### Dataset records
_ _ _ _ _

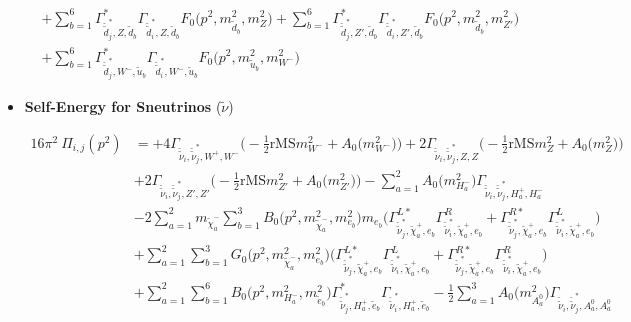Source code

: \begin{itemize}
\begin{align}
 &+\sum_{b=1}^{6}{\Gamma^*_{\check{\tilde{d}}^*_{{j}},Z,\tilde{d}_{{b}}}} {\Gamma_{\check{\tilde{d}}^*_{{i}},Z,\tilde{d}_{{b}}}} {F_0\Big(p^{2},m^2_{\tilde{d}_{{b}}},m^2_{Z}\Big)} +\sum_{b=1}^{6}{\Gamma^*_{\check{\tilde{d}}^*_{{j}},{Z'},\tilde{d}_{{b}}}} {\Gamma_{\check{\tilde{d}}^*_{{i}},{Z'},\tilde{d}_{{b}}}} {F_0\Big(p^{2},m^2_{\tilde{d}_{{b}}},m^2_{{Z'}}\Big)} \nonumber \\ 
 &+\sum_{b=1}^{6}{\Gamma^*_{\check{\tilde{d}}^*_{{j}},W^-,\tilde{u}_{{b}}}} {\Gamma_{\check{\tilde{d}}^*_{{i}},W^-,\tilde{u}_{{b}}}} {F_0\Big(p^{2},m^2_{\tilde{u}_{{b}}},m^2_{W^-}\Big)}  
\end{align} 
\item {\bf Self-Energy for Sneutrinos} \thickspace (\(\tilde{\nu}\)) 

\begin{align} 
16\pi^2 \ \Pi_{i,j}(p^2) &= +4 {\Gamma_{\check{\tilde{\nu}}_{{i}},\check{\tilde{\nu}}^*_{{j}},W^+,W^-}} \Big(-\frac{1}{2} \text{rMS} m^2_{W^-}  + {A_0\Big(m^2_{W^-}\Big)}\Big)+2 {\Gamma_{\check{\tilde{\nu}}_{{i}},\check{\tilde{\nu}}^*_{{j}},Z,Z}} \Big(-\frac{1}{2} \text{rMS} m^2_{Z}  + {A_0\Big(m^2_{Z}\Big)}\Big)\nonumber \\ 
 &+2 {\Gamma_{\check{\tilde{\nu}}_{{i}},\check{\tilde{\nu}}^*_{{j}},{Z'},{Z'}}} \Big(-\frac{1}{2} \text{rMS} m^2_{{Z'}}  + {A_0\Big(m^2_{{Z'}}\Big)}\Big)- \sum_{a=1}^{2}{A_0\Big(m^2_{H^-_{{a}}}\Big)} {\Gamma_{\check{\tilde{\nu}}_{{i}},\check{\tilde{\nu}}^*_{{j}},H^+_{{a}},H^-_{{a}}}}  \nonumber \\ 
 &-2 \sum_{a=1}^{2}m_{\tilde{\chi}^-_{{a}}} \sum_{b=1}^{3}{B_0\Big(p^{2},m^2_{\tilde{\chi}^-_{{a}}},m^2_{e_{{b}}}\Big)} m_{e_{{b}}} \Big({\Gamma^{L*}_{\check{\tilde{\nu}}^*_{{j}},\tilde{\chi}^+_{{a}},e_{{b}}}} {\Gamma^R_{\check{\tilde{\nu}}^*_{{i}},\tilde{\chi}^+_{{a}},e_{{b}}}}  + {\Gamma^{R*}_{\check{\tilde{\nu}}^*_{{j}},\tilde{\chi}^+_{{a}},e_{{b}}}} {\Gamma^L_{\check{\tilde{\nu}}^*_{{i}},\tilde{\chi}^+_{{a}},e_{{b}}}} \Big)  \nonumber \\ 
 &+\sum_{a=1}^{2}\sum_{b=1}^{3}{G_0\Big(p^{2},m^2_{\tilde{\chi}^-_{{a}}},m^2_{e_{{b}}}\Big)} \Big({\Gamma^{L*}_{\check{\tilde{\nu}}^*_{{j}},\tilde{\chi}^+_{{a}},e_{{b}}}} {\Gamma^L_{\check{\tilde{\nu}}^*_{{i}},\tilde{\chi}^+_{{a}},e_{{b}}}}  + {\Gamma^{R*}_{\check{\tilde{\nu}}^*_{{j}},\tilde{\chi}^+_{{a}},e_{{b}}}} {\Gamma^R_{\check{\tilde{\nu}}^*_{{i}},\tilde{\chi}^+_{{a}},e_{{b}}}} \Big)\nonumber \\ 
 &+\sum_{a=1}^{2}\sum_{b=1}^{6}{B_0\Big(p^{2},m^2_{H^-_{{a}}},m^2_{\tilde{e}_{{b}}}\Big)} {\Gamma^*_{\check{\tilde{\nu}}^*_{{j}},H^+_{{a}},\tilde{e}_{{b}}}} {\Gamma_{\check{\tilde{\nu}}^*_{{i}},H^+_{{a}},\tilde{e}_{{b}}}} -\frac{1}{2} \sum_{a=1}^{3}{A_0\Big(m^2_{A^0_{{a}}}\Big)} {\Gamma_{\check{\tilde{\nu}}_{{i}},\check{\tilde{\nu}}^*_{{j}},A^0_{{a}},A^0_{{a}}}}  \nonumber \\ 

\end{align}
\end{itemize}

_ _ _ _ _

### What is being asked
Among the lines above, which hold the word "align"? Report each one.

### Answer to the problem
\begin{align}
\end{align} 
\begin{align} 
\end{align}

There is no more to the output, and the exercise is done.